The lines below may contain the word "image". Please count those that do and give the number alone.
^^^^^^^^^^^^^^^^
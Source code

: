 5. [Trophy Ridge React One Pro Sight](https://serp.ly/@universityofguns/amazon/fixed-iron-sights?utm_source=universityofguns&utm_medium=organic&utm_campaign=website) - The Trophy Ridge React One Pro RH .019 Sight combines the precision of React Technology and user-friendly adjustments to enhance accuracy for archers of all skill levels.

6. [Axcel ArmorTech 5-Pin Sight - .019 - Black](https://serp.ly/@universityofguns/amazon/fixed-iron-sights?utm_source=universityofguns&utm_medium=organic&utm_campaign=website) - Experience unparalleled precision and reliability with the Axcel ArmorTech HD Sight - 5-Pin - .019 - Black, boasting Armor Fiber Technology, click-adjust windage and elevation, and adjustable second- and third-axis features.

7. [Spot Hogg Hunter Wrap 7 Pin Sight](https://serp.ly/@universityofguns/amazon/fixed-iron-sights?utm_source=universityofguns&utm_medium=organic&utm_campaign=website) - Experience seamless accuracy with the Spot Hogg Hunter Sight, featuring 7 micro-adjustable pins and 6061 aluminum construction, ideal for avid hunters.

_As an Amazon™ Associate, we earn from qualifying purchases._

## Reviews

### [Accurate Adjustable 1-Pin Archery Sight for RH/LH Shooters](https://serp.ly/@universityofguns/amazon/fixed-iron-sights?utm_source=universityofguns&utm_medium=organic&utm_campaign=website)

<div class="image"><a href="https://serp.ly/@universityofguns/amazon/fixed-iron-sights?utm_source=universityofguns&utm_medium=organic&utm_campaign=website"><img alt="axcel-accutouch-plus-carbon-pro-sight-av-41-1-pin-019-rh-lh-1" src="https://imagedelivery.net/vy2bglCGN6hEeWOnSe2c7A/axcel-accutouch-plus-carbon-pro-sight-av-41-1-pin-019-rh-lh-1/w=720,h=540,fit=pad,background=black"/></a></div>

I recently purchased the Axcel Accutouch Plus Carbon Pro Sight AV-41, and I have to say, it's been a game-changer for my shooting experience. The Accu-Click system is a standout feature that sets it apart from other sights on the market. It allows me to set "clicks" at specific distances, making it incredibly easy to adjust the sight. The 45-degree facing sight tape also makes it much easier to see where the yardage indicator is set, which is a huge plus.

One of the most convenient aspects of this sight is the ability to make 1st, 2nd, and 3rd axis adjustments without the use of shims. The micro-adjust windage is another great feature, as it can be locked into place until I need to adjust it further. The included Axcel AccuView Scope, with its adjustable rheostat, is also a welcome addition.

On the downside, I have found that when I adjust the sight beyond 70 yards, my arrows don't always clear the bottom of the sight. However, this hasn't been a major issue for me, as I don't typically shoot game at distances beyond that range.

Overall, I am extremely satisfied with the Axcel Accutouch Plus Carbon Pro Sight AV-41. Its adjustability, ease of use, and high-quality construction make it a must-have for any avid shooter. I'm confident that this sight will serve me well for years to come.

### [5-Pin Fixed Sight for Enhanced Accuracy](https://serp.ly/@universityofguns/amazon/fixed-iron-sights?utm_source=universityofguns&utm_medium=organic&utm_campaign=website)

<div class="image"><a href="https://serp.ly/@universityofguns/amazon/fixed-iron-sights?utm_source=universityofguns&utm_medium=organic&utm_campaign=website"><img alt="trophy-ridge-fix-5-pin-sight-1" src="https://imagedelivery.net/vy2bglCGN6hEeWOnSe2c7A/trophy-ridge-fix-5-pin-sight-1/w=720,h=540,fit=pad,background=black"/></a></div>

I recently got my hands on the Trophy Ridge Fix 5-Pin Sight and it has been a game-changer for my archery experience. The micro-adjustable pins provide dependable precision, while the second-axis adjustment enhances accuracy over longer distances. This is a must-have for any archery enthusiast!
^^^^^^^^^^^^^^^^
Exercise result -
2